All of it was made available to anyone who wished to download and run it as open-source software under Apache 2.0. The coordinated releases from DeepSeek and three other Chinese labs in January 2025 were described by the Center for Strategic and International Studies as a “potential shift in the global AI landscape” and cautiously noted that the simultaneous timing “likely” involved some degree of coordination by the Chinese government.
For those studying AI geopolitics, the mechanism was what made the efficiency tale truly compelling. It seems that U.S. chip export regulations, which were intended to hinder China’s capacity to train sophisticated AI models by limiting access to Nvidia’s H100 and A100 processors, had an unexpected effect. Chinese engineers improved their algorithmic optimization and hardware efficiency because they couldn’t use the same amount of computing power as American labs.

Because its developers had spent years studying how to extract performance that other laboratories just paid for, DeepSeek’s model was able to reach performance comparable to GPT-4 utilizing older, lower-tier hardware. The limitation produced a generation of researchers who prioritize efficiency. As compute costs increase globally and power consumption becomes a real barrier to AI development worldwide, this mentality may prove to be more significant than the raw computing advantage currently enjoyed by U.S. labs.
The simple “U.S. wins, China loses” story is complicated by the Stanford Index in a few additional noteworthy ways.

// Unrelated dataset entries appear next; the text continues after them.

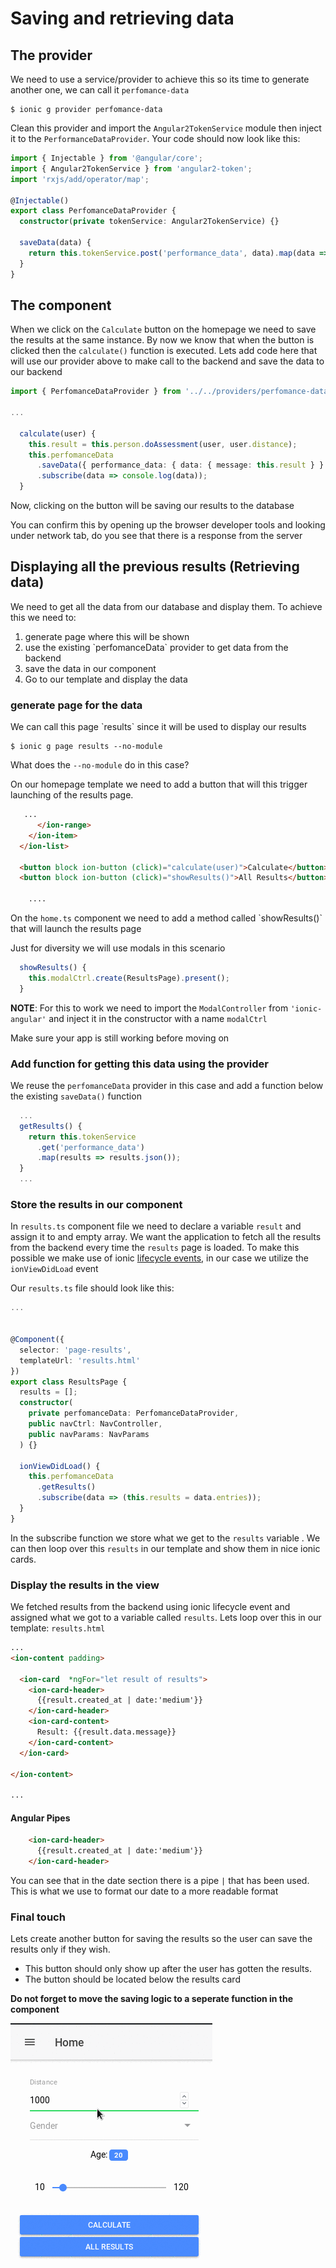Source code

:# Saving and retrieving data

## The provider

We need to use a service/provider to achieve this so its time to generate another one, we can call it `perfomance-data`

```shell
$ ionic g provider perfomance-data
```

Clean this provider and import the `Angular2TokenService` module then inject it to the `PerformanceDataProvider`. Your code should now look like this:

```typescript
import { Injectable } from '@angular/core';
import { Angular2TokenService } from 'angular2-token';
import 'rxjs/add/operator/map';

@Injectable()
export class PerfomanceDataProvider {
  constructor(private tokenService: Angular2TokenService) {}

  saveData(data) {
    return this.tokenService.post('performance_data', data).map(data => data);
  }
}
```

## The component

When we click on the `Calculate` button on the homepage we need to save the results at the same instance. By now we know that when the button is clicked then the `calculate()` function is executed. Lets add code here that will use our provider above to make call to the backend and save the data to our backend

```typescript
import { PerfomanceDataProvider } from '../../providers/perfomance-data/perfomance-data';

...

  calculate(user) {
    this.result = this.person.doAssessment(user, user.distance);
    this.perfomanceData
      .saveData({ performance_data: { data: { message: this.result } } })
      .subscribe(data => console.log(data));
  }
```

Now, clicking on the button will be saving our results to the database

You can confirm this by opening up the browser developer tools and looking under network tab, do you see that there is a response from the server

## Displaying all the previous results \(Retrieving data\)

We need to get all the data from our database and display them. To achieve this we need to:

1. generate page where this will be shown
2. use the existing \`perfomanceData\` provider to get data from the backend
3. save the data in our component
4. Go to our template and display the data

### generate page for the data

We can call this page \`results\` since it will be used to display our results

```shell
$ ionic g page results --no-module
```

What does the `--no-module` do in this case?

On our homepage template we need to add a button that will this trigger launching of the results page.

```html
   ...
      </ion-range>
    </ion-item>
  </ion-list>

  <button block ion-button (click)="calculate(user)">Calculate</button>
  <button block ion-button (click)="showResults()">All Results</button>

    ....
```

On the `home.ts` component we need to add a method called \`showResults\(\)\` that will launch the results page

Just for diversity we will use modals in this scenario

```typescript
  showResults() {
    this.modalCtrl.create(ResultsPage).present();
  }
```

**NOTE**: For this to work we need to import the `ModalController` from `'ionic-angular'`  and inject it in the constructor with a name `modalCtrl`

Make sure your app is still working before moving on

### Add function for getting this data using the provider

We reuse the `perfomanceData` provider in this case and add a function below the existing `saveData()`  function

```typescript
  ...
  getResults() {
    return this.tokenService
      .get('performance_data')
      .map(results => results.json());
  }
  ...
```

### Store the results in our component

In `results.ts` component file we need to declare a variable `result` and assign it to and empty array. We want the application to fetch all the results from the backend every time the `results` page is loaded. To make this possible we make use of ionic [lifecycle events](http://blog.ionic.io/navigating-lifecycle-events/), in our case we utilize the `ionViewDidLoad` event

Our `results.ts` file should look like this:

```typescript
...


@Component({
  selector: 'page-results',
  templateUrl: 'results.html'
})
export class ResultsPage {
  results = [];
  constructor(
    private perfomanceData: PerfomanceDataProvider,
    public navCtrl: NavController,
    public navParams: NavParams
  ) {}

  ionViewDidLoad() {
    this.perfomanceData
      .getResults()
      .subscribe(data => (this.results = data.entries));
  }
}
```

In the subscribe function we store what we get to the `results` variable . We can then loop over this `results` in our template and show them in nice ionic cards.

### Display the results in the view

We fetched results from the backend using ionic lifecycle event and assigned what we got to a variable called `results`. Lets loop over this in our template: `results.html`

```html
...
<ion-content padding>

  <ion-card  *ngFor="let result of results">
    <ion-card-header>
      {{result.created_at | date:'medium'}}
    </ion-card-header>
    <ion-card-content>
      Result: {{result.data.message}}
    </ion-card-content>
  </ion-card>

</ion-content>

...
```

#### Angular Pipes

```html
    <ion-card-header>
      {{result.created_at | date:'medium'}}
    </ion-card-header>
```

You can see that in the date section there is a pipe `|` that has been used. This is what we use to format our date to a more readable format



### Final touch

Lets create another button for saving the results so the user can save the results only if they wish. 

* This button should only show up after the user has gotten the results.
* The button should be located below the results card

 **Do not forget to move the saving logic to a seperate function in the component**

![](/assets/show-save-button.gif)



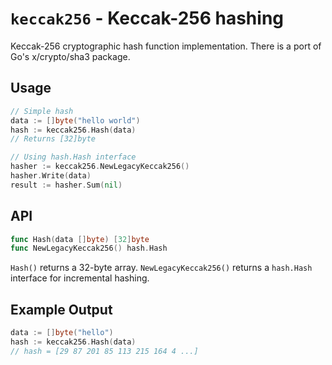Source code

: # `keccak256` - Keccak-256 hashing

Keccak-256 cryptographic hash function implementation. There is a port of Go's x/crypto/sha3 package.

## Usage

```go
// Simple hash
data := []byte("hello world")
hash := keccak256.Hash(data)
// Returns [32]byte

// Using hash.Hash interface
hasher := keccak256.NewLegacyKeccak256()
hasher.Write(data)
result := hasher.Sum(nil)
```

## API

```go
func Hash(data []byte) [32]byte
func NewLegacyKeccak256() hash.Hash
```

`Hash()` returns a 32-byte array. `NewLegacyKeccak256()` returns a `hash.Hash` interface for incremental hashing.

## Example Output

```go
data := []byte("hello")
hash := keccak256.Hash(data)
// hash = [29 87 201 85 113 215 164 4 ...]
```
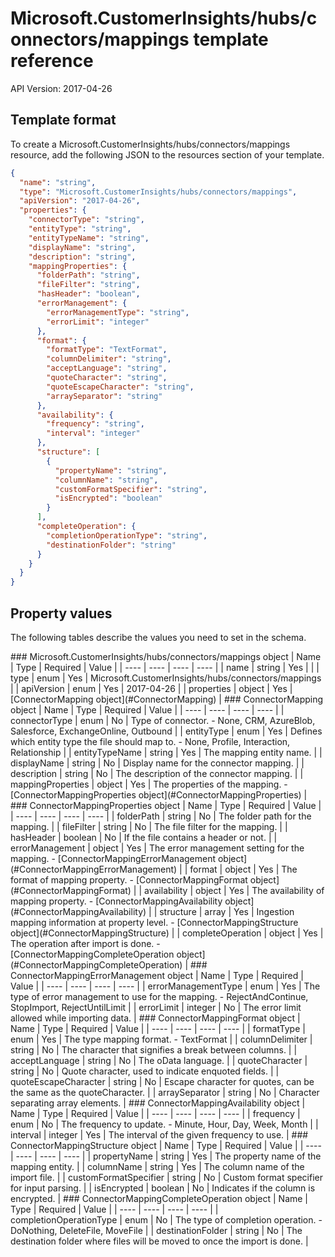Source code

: # Microsoft.CustomerInsights/hubs/connectors/mappings template reference
API Version: 2017-04-26
## Template format

To create a Microsoft.CustomerInsights/hubs/connectors/mappings resource, add the following JSON to the resources section of your template.

```json
{
  "name": "string",
  "type": "Microsoft.CustomerInsights/hubs/connectors/mappings",
  "apiVersion": "2017-04-26",
  "properties": {
    "connectorType": "string",
    "entityType": "string",
    "entityTypeName": "string",
    "displayName": "string",
    "description": "string",
    "mappingProperties": {
      "folderPath": "string",
      "fileFilter": "string",
      "hasHeader": "boolean",
      "errorManagement": {
        "errorManagementType": "string",
        "errorLimit": "integer"
      },
      "format": {
        "formatType": "TextFormat",
        "columnDelimiter": "string",
        "acceptLanguage": "string",
        "quoteCharacter": "string",
        "quoteEscapeCharacter": "string",
        "arraySeparator": "string"
      },
      "availability": {
        "frequency": "string",
        "interval": "integer"
      },
      "structure": [
        {
          "propertyName": "string",
          "columnName": "string",
          "customFormatSpecifier": "string",
          "isEncrypted": "boolean"
        }
      ],
      "completeOperation": {
        "completionOperationType": "string",
        "destinationFolder": "string"
      }
    }
  }
}
```
## Property values

The following tables describe the values you need to set in the schema.

<a id="Microsoft.CustomerInsights/hubs/connectors/mappings" />
### Microsoft.CustomerInsights/hubs/connectors/mappings object
|  Name | Type | Required | Value |
|  ---- | ---- | ---- | ---- |
|  name | string | Yes |  |
|  type | enum | Yes | Microsoft.CustomerInsights/hubs/connectors/mappings |
|  apiVersion | enum | Yes | 2017-04-26 |
|  properties | object | Yes | [ConnectorMapping object](#ConnectorMapping) |


<a id="ConnectorMapping" />
### ConnectorMapping object
|  Name | Type | Required | Value |
|  ---- | ---- | ---- | ---- |
|  connectorType | enum | No | Type of connector. - None, CRM, AzureBlob, Salesforce, ExchangeOnline, Outbound |
|  entityType | enum | Yes | Defines which entity type the file should map to. - None, Profile, Interaction, Relationship |
|  entityTypeName | string | Yes | The mapping entity name. |
|  displayName | string | No | Display name for the connector mapping. |
|  description | string | No | The description of the connector mapping. |
|  mappingProperties | object | Yes | The properties of the mapping. - [ConnectorMappingProperties object](#ConnectorMappingProperties) |


<a id="ConnectorMappingProperties" />
### ConnectorMappingProperties object
|  Name | Type | Required | Value |
|  ---- | ---- | ---- | ---- |
|  folderPath | string | No | The folder path for the mapping. |
|  fileFilter | string | No | The file filter for the mapping. |
|  hasHeader | boolean | No | If the file contains a header or not. |
|  errorManagement | object | Yes | The error management setting for the mapping. - [ConnectorMappingErrorManagement object](#ConnectorMappingErrorManagement) |
|  format | object | Yes | The format of mapping property. - [ConnectorMappingFormat object](#ConnectorMappingFormat) |
|  availability | object | Yes | The availability of mapping property. - [ConnectorMappingAvailability object](#ConnectorMappingAvailability) |
|  structure | array | Yes | Ingestion mapping information at property level. - [ConnectorMappingStructure object](#ConnectorMappingStructure) |
|  completeOperation | object | Yes | The operation after import is done. - [ConnectorMappingCompleteOperation object](#ConnectorMappingCompleteOperation) |


<a id="ConnectorMappingErrorManagement" />
### ConnectorMappingErrorManagement object
|  Name | Type | Required | Value |
|  ---- | ---- | ---- | ---- |
|  errorManagementType | enum | Yes | The type of error management to use for the mapping. - RejectAndContinue, StopImport, RejectUntilLimit |
|  errorLimit | integer | No | The error limit allowed while importing data. |


<a id="ConnectorMappingFormat" />
### ConnectorMappingFormat object
|  Name | Type | Required | Value |
|  ---- | ---- | ---- | ---- |
|  formatType | enum | Yes | The type mapping format. - TextFormat |
|  columnDelimiter | string | No | The character that signifies a break between columns. |
|  acceptLanguage | string | No | The oData language. |
|  quoteCharacter | string | No | Quote character, used to indicate enquoted fields. |
|  quoteEscapeCharacter | string | No | Escape character for quotes, can be the same as the quoteCharacter. |
|  arraySeparator | string | No | Character separating array elements. |


<a id="ConnectorMappingAvailability" />
### ConnectorMappingAvailability object
|  Name | Type | Required | Value |
|  ---- | ---- | ---- | ---- |
|  frequency | enum | No | The frequency to update. - Minute, Hour, Day, Week, Month |
|  interval | integer | Yes | The interval of the given frequency to use. |


<a id="ConnectorMappingStructure" />
### ConnectorMappingStructure object
|  Name | Type | Required | Value |
|  ---- | ---- | ---- | ---- |
|  propertyName | string | Yes | The property name of the mapping entity. |
|  columnName | string | Yes | The column name of the import file. |
|  customFormatSpecifier | string | No | Custom format specifier for input parsing. |
|  isEncrypted | boolean | No | Indicates if the column is encrypted. |


<a id="ConnectorMappingCompleteOperation" />
### ConnectorMappingCompleteOperation object
|  Name | Type | Required | Value |
|  ---- | ---- | ---- | ---- |
|  completionOperationType | enum | No | The type of completion operation. - DoNothing, DeleteFile, MoveFile |
|  destinationFolder | string | No | The destination folder where files will be moved to once the import is done. |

With 40 noteworthy models in 2024 compared to China’s 15, the United States continues to create more superior AI models and higher-impact patents. The paper notes that Chinese models are occasionally tailored for the benchmarks that are used to evaluate them, which is an important disclaimer. Before government guiding funds started making up for it, China’s private AI investment fell from $16 billion in 2018 to $5 billion in recent years.
The open-source narrative also has an extremely peculiar conclusion: in April 2026, reports surfaced that Zhipu and Alibaba’s Qwen team had both switched to closed-source commercial models, coinciding with the Stanford Index’s confirmation of how well the open-weight strategy had closed the performance gap. At this point, the labs that employed open-source distribution to catch up to the frontier seem to have concluded that the sharing period was finished.
It’s difficult to ignore the fact that the topic of discussion in Washington has changed from “whether China is catching up” to something more difficult to articulate: a competition where the most competitive Chinese models are operating on servers in US data centers, where efficiency may be just as important as scale, and where spending more does not necessarily translate into greater advantage.